* [Records for processing]
- - -

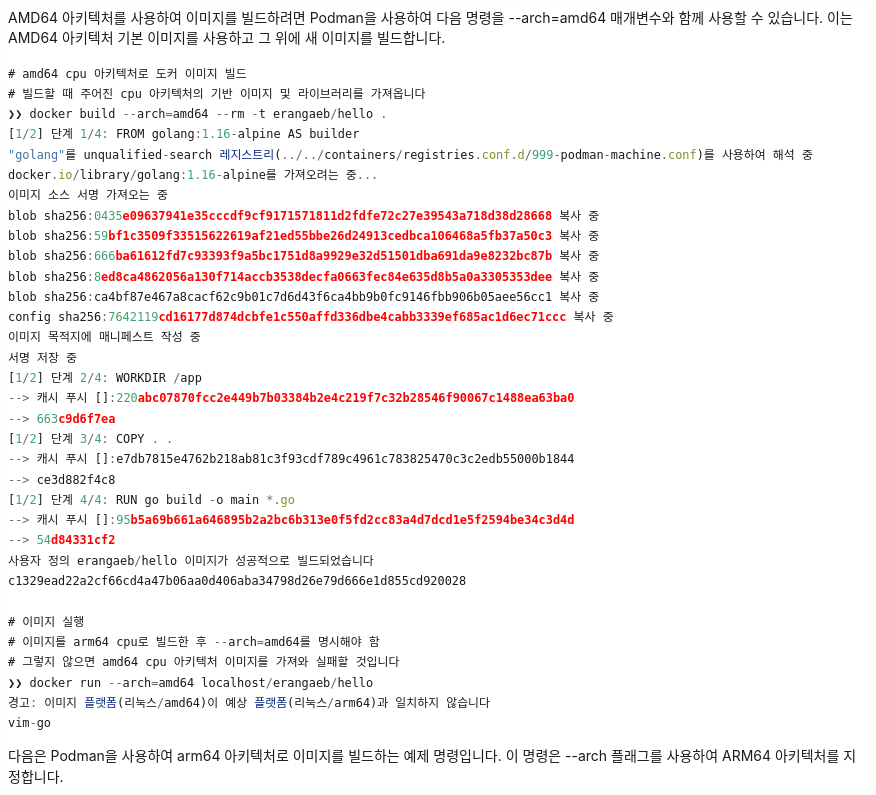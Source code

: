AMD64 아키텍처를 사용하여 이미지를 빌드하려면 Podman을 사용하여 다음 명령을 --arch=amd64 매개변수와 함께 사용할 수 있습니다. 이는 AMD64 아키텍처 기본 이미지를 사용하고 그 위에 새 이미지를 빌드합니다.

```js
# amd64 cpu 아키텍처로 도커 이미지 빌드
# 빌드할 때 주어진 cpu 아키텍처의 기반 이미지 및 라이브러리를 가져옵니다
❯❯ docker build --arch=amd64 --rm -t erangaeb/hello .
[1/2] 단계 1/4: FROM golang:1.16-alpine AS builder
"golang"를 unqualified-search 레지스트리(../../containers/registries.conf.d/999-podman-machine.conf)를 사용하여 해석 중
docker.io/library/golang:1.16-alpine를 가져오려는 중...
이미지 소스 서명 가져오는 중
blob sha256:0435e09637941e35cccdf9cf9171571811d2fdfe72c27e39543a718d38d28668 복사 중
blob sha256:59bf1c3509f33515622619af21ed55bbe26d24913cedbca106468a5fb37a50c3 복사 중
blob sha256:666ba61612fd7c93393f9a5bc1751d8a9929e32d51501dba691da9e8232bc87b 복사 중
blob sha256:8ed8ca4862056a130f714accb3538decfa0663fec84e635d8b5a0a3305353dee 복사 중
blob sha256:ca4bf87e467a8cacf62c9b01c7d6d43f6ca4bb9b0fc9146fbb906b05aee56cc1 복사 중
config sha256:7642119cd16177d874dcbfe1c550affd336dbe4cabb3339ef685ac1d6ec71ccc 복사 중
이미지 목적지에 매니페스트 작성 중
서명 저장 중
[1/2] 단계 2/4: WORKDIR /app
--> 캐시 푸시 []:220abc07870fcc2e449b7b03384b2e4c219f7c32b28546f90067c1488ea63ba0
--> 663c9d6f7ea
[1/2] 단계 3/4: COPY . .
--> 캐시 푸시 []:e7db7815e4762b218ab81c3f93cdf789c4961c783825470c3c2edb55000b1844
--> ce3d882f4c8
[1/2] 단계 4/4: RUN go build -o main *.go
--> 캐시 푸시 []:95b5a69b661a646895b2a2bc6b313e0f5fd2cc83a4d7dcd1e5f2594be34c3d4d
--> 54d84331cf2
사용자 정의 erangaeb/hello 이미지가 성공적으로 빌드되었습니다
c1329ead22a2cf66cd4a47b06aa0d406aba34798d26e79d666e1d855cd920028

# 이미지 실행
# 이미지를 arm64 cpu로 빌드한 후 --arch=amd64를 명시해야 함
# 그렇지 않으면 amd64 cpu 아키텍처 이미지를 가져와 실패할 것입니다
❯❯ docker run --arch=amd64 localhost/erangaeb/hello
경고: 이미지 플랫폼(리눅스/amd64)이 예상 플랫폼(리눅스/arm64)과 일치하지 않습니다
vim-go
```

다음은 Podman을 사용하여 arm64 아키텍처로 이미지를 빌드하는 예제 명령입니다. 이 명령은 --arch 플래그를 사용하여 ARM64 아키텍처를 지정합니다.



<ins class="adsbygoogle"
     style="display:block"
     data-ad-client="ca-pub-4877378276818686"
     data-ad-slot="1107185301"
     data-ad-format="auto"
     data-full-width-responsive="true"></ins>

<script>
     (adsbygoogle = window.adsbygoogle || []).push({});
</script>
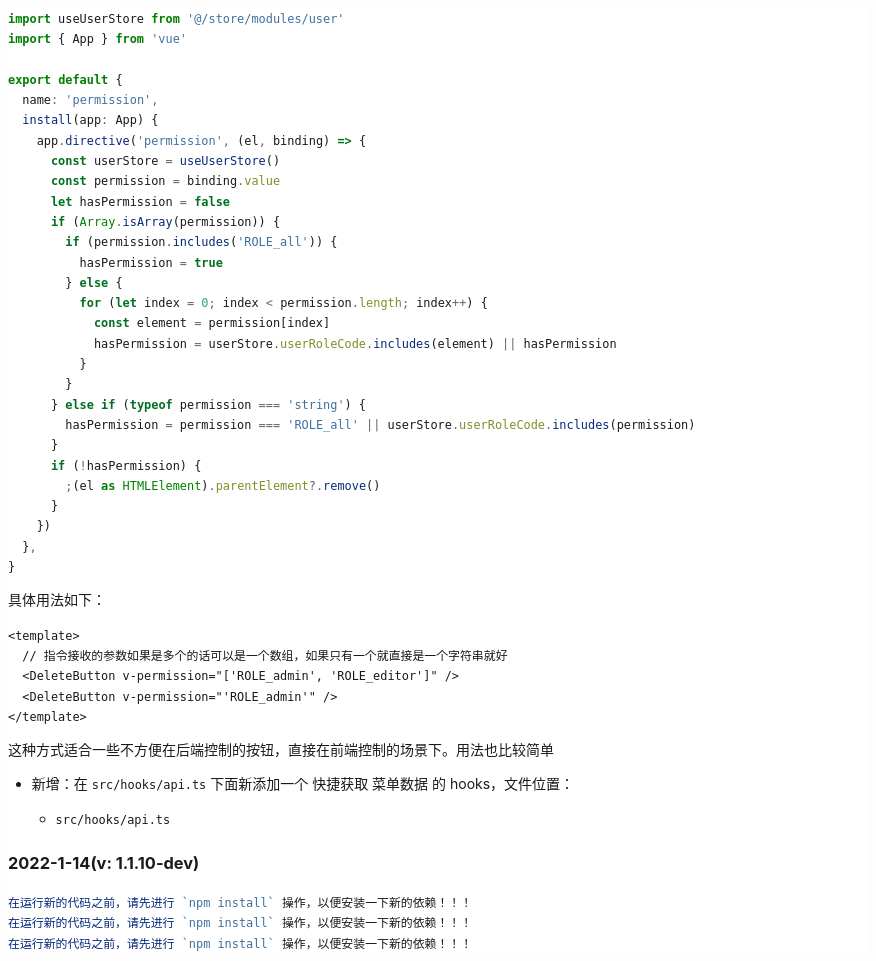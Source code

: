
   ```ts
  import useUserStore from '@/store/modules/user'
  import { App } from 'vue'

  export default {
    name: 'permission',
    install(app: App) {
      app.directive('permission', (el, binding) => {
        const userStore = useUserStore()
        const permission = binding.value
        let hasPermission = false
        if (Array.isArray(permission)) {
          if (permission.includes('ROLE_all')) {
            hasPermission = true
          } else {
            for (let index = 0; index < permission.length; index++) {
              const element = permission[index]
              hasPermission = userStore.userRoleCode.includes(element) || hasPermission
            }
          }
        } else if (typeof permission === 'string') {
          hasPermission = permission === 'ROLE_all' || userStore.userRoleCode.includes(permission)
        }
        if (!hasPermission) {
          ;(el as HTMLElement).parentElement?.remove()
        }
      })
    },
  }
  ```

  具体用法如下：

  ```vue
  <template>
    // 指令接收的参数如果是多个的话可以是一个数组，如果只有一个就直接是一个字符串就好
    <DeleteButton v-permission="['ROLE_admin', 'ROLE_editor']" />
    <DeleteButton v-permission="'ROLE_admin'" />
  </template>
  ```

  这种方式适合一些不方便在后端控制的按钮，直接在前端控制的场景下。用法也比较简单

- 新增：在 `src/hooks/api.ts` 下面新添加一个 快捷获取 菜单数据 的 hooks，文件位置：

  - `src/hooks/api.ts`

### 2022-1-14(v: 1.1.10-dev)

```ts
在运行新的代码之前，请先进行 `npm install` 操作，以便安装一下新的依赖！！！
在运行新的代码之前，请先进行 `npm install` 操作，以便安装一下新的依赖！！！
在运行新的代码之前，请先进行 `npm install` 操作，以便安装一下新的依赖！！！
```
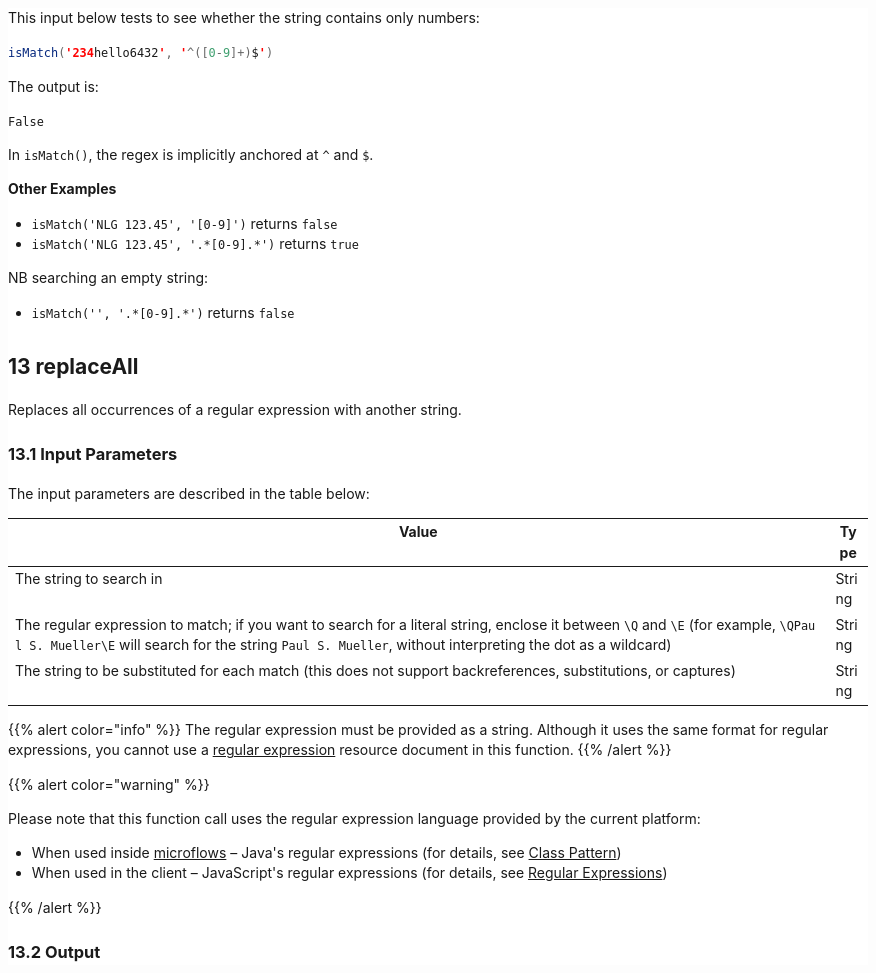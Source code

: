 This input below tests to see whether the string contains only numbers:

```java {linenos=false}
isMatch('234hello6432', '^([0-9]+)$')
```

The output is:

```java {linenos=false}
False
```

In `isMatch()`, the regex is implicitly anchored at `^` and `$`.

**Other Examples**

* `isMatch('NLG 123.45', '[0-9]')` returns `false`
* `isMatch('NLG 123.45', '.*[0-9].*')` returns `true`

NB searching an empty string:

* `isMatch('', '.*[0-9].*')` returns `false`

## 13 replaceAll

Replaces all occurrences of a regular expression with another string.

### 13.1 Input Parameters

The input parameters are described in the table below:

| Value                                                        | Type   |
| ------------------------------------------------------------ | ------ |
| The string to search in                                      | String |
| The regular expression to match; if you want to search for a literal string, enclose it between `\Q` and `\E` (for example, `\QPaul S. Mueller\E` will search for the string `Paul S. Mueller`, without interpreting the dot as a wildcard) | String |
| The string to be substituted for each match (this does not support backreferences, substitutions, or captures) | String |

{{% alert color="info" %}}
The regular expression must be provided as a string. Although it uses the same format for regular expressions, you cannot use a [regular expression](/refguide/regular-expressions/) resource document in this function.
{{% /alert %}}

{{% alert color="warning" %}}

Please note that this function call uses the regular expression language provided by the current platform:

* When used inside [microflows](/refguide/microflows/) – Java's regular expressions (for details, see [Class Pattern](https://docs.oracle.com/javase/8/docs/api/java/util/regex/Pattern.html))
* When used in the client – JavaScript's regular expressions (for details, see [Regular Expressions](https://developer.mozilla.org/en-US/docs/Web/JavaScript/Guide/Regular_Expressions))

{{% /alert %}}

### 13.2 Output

- - -

* [Exercise requirements] Retype every entry exactly as written. Leave the pictures out.

* [Answer area]
Source code

:AMD64 아키텍처를 사용하여 이미지를 빌드하려면 Podman을 사용하여 다음 명령을 --arch=amd64 매개변수와 함께 사용할 수 있습니다. 이는 AMD64 아키텍처 기본 이미지를 사용하고 그 위에 새 이미지를 빌드합니다.

```js
# amd64 cpu 아키텍처로 도커 이미지 빌드
# 빌드할 때 주어진 cpu 아키텍처의 기반 이미지 및 라이브러리를 가져옵니다
❯❯ docker build --arch=amd64 --rm -t erangaeb/hello .
[1/2] 단계 1/4: FROM golang:1.16-alpine AS builder
"golang"를 unqualified-search 레지스트리(../../containers/registries.conf.d/999-podman-machine.conf)를 사용하여 해석 중
docker.io/library/golang:1.16-alpine를 가져오려는 중...
이미지 소스 서명 가져오는 중
blob sha256:0435e09637941e35cccdf9cf9171571811d2fdfe72c27e39543a718d38d28668 복사 중
blob sha256:59bf1c3509f33515622619af21ed55bbe26d24913cedbca106468a5fb37a50c3 복사 중
blob sha256:666ba61612fd7c93393f9a5bc1751d8a9929e32d51501dba691da9e8232bc87b 복사 중
blob sha256:8ed8ca4862056a130f714accb3538decfa0663fec84e635d8b5a0a3305353dee 복사 중
blob sha256:ca4bf87e467a8cacf62c9b01c7d6d43f6ca4bb9b0fc9146fbb906b05aee56cc1 복사 중
config sha256:7642119cd16177d874dcbfe1c550affd336dbe4cabb3339ef685ac1d6ec71ccc 복사 중
이미지 목적지에 매니페스트 작성 중
서명 저장 중
[1/2] 단계 2/4: WORKDIR /app
--> 캐시 푸시 []:220abc07870fcc2e449b7b03384b2e4c219f7c32b28546f90067c1488ea63ba0
--> 663c9d6f7ea
[1/2] 단계 3/4: COPY . .
--> 캐시 푸시 []:e7db7815e4762b218ab81c3f93cdf789c4961c783825470c3c2edb55000b1844
--> ce3d882f4c8
[1/2] 단계 4/4: RUN go build -o main *.go
--> 캐시 푸시 []:95b5a69b661a646895b2a2bc6b313e0f5fd2cc83a4d7dcd1e5f2594be34c3d4d
--> 54d84331cf2
사용자 정의 erangaeb/hello 이미지가 성공적으로 빌드되었습니다
c1329ead22a2cf66cd4a47b06aa0d406aba34798d26e79d666e1d855cd920028

# 이미지 실행
# 이미지를 arm64 cpu로 빌드한 후 --arch=amd64를 명시해야 함
# 그렇지 않으면 amd64 cpu 아키텍처 이미지를 가져와 실패할 것입니다
❯❯ docker run --arch=amd64 localhost/erangaeb/hello
경고: 이미지 플랫폼(리눅스/amd64)이 예상 플랫폼(리눅스/arm64)과 일치하지 않습니다
vim-go
```

다음은 Podman을 사용하여 arm64 아키텍처로 이미지를 빌드하는 예제 명령입니다. 이 명령은 --arch 플래그를 사용하여 ARM64 아키텍처를 지정합니다.



<ins class="adsbygoogle"
     style="display:block"
     data-ad-client="ca-pub-4877378276818686"
     data-ad-slot="1107185301"
     data-ad-format="auto"
     data-full-width-responsive="true"></ins>

<script>
     (adsbygoogle = window.adsbygoogle || []).push({});
</script>
Source code

:
   ```ts
  import useUserStore from '@/store/modules/user'
  import { App } from 'vue'

  export default {
    name: 'permission',
    install(app: App) {
      app.directive('permission', (el, binding) => {
        const userStore = useUserStore()
        const permission = binding.value
        let hasPermission = false
        if (Array.isArray(permission)) {
          if (permission.includes('ROLE_all')) {
            hasPermission = true
          } else {
            for (let index = 0; index < permission.length; index++) {
              const element = permission[index]
              hasPermission = userStore.userRoleCode.includes(element) || hasPermission
            }
          }
        } else if (typeof permission === 'string') {
          hasPermission = permission === 'ROLE_all' || userStore.userRoleCode.includes(permission)
        }
        if (!hasPermission) {
          ;(el as HTMLElement).parentElement?.remove()
        }
      })
    },
  }
  ```

  具体用法如下：

  ```vue
  <template>
    // 指令接收的参数如果是多个的话可以是一个数组，如果只有一个就直接是一个字符串就好
    <DeleteButton v-permission="['ROLE_admin', 'ROLE_editor']" />
    <DeleteButton v-permission="'ROLE_admin'" />
  </template>
  ```

  这种方式适合一些不方便在后端控制的按钮，直接在前端控制的场景下。用法也比较简单

- 新增：在 `src/hooks/api.ts` 下面新添加一个 快捷获取 菜单数据 的 hooks，文件位置：

  - `src/hooks/api.ts`

### 2022-1-14(v: 1.1.10-dev)

```ts
在运行新的代码之前，请先进行 `npm install` 操作，以便安装一下新的依赖！！！
在运行新的代码之前，请先进行 `npm install` 操作，以便安装一下新的依赖！！！
在运行新的代码之前，请先进行 `npm install` 操作，以便安装一下新的依赖！！！
```
Source code

: This input below tests to see whether the string contains only numbers:

```java {linenos=false}
isMatch('234hello6432', '^([0-9]+)$')
```

The output is:

```java {linenos=false}
False
```

In `isMatch()`, the regex is implicitly anchored at `^` and `$`.

**Other Examples**

* `isMatch('NLG 123.45', '[0-9]')` returns `false`
* `isMatch('NLG 123.45', '.*[0-9].*')` returns `true`

NB searching an empty string:

* `isMatch('', '.*[0-9].*')` returns `false`

## 13 replaceAll

Replaces all occurrences of a regular expression with another string.

### 13.1 Input Parameters

The input parameters are described in the table below:

| Value                                                        | Type   |
| ------------------------------------------------------------ | ------ |
| The string to search in                                      | String |
| The regular expression to match; if you want to search for a literal string, enclose it between `\Q` and `\E` (for example, `\QPaul S. Mueller\E` will search for the string `Paul S. Mueller`, without interpreting the dot as a wildcard) | String |
| The string to be substituted for each match (this does not support backreferences, substitutions, or captures) | String |

{{% alert color="info" %}}
The regular expression must be provided as a string. Although it uses the same format for regular expressions, you cannot use a [regular expression](/refguide/regular-expressions/) resource document in this function.
{{% /alert %}}

{{% alert color="warning" %}}

Please note that this function call uses the regular expression language provided by the current platform:

* When used inside [microflows](/refguide/microflows/) – Java's regular expressions (for details, see [Class Pattern](https://docs.oracle.com/javase/8/docs/api/java/util/regex/Pattern.html))
* When used in the client – JavaScript's regular expressions (for details, see [Regular Expressions](https://developer.mozilla.org/en-US/docs/Web/JavaScript/Guide/Regular_Expressions))

{{% /alert %}}

### 13.2 Output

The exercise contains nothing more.